What you are asked to do: Would you reproduce exactly the lines below from the one holding "chmod +X /usr/local/bin/iptables-tui" through the one holding "The above copyright", inclusive, and no others?

Data for analysis:
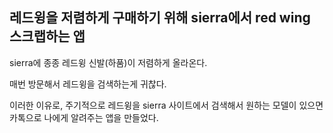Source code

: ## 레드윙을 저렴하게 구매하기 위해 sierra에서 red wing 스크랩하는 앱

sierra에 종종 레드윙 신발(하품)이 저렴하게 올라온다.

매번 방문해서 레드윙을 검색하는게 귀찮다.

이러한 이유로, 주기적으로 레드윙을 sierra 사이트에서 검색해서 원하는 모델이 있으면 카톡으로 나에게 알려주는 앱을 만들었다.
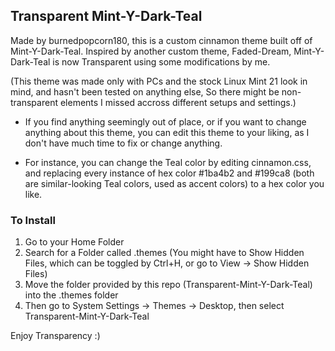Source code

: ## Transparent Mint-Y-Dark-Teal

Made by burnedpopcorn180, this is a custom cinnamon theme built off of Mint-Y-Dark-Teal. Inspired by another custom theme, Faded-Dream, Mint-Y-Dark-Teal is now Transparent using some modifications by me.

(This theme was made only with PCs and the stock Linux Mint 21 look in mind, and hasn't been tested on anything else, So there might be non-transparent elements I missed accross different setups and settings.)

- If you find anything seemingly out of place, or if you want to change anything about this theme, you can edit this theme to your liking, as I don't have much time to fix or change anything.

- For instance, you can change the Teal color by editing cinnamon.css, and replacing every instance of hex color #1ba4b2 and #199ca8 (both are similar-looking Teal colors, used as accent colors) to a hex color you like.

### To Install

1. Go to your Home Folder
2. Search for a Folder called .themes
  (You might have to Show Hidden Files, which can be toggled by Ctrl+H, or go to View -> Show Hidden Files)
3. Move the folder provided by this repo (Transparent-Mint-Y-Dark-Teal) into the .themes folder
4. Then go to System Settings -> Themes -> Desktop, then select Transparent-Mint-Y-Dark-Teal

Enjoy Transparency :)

==

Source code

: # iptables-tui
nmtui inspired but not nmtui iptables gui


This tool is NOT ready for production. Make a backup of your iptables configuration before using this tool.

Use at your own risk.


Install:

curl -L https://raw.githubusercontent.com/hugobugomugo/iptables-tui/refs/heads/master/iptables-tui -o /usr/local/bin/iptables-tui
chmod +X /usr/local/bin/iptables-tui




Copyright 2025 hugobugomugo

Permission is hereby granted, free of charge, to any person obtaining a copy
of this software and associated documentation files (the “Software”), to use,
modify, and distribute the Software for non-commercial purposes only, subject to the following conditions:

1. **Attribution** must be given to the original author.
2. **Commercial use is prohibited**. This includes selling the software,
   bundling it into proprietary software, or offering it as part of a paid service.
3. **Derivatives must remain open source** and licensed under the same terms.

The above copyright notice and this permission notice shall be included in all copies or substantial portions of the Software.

Answer section:
chmod +X /usr/local/bin/iptables-tui




Copyright 2025 hugobugomugo

Permission is hereby granted, free of charge, to any person obtaining a copy
of this software and associated documentation files (the “Software”), to use,
modify, and distribute the Software for non-commercial purposes only, subject to the following conditions:

1. **Attribution** must be given to the original author.
2. **Commercial use is prohibited**. This includes selling the software,
   bundling it into proprietary software, or offering it as part of a paid service.
3. **Derivatives must remain open source** and licensed under the same terms.

The above copyright notice and this permission notice shall be included in all copies or substantial portions of the Software.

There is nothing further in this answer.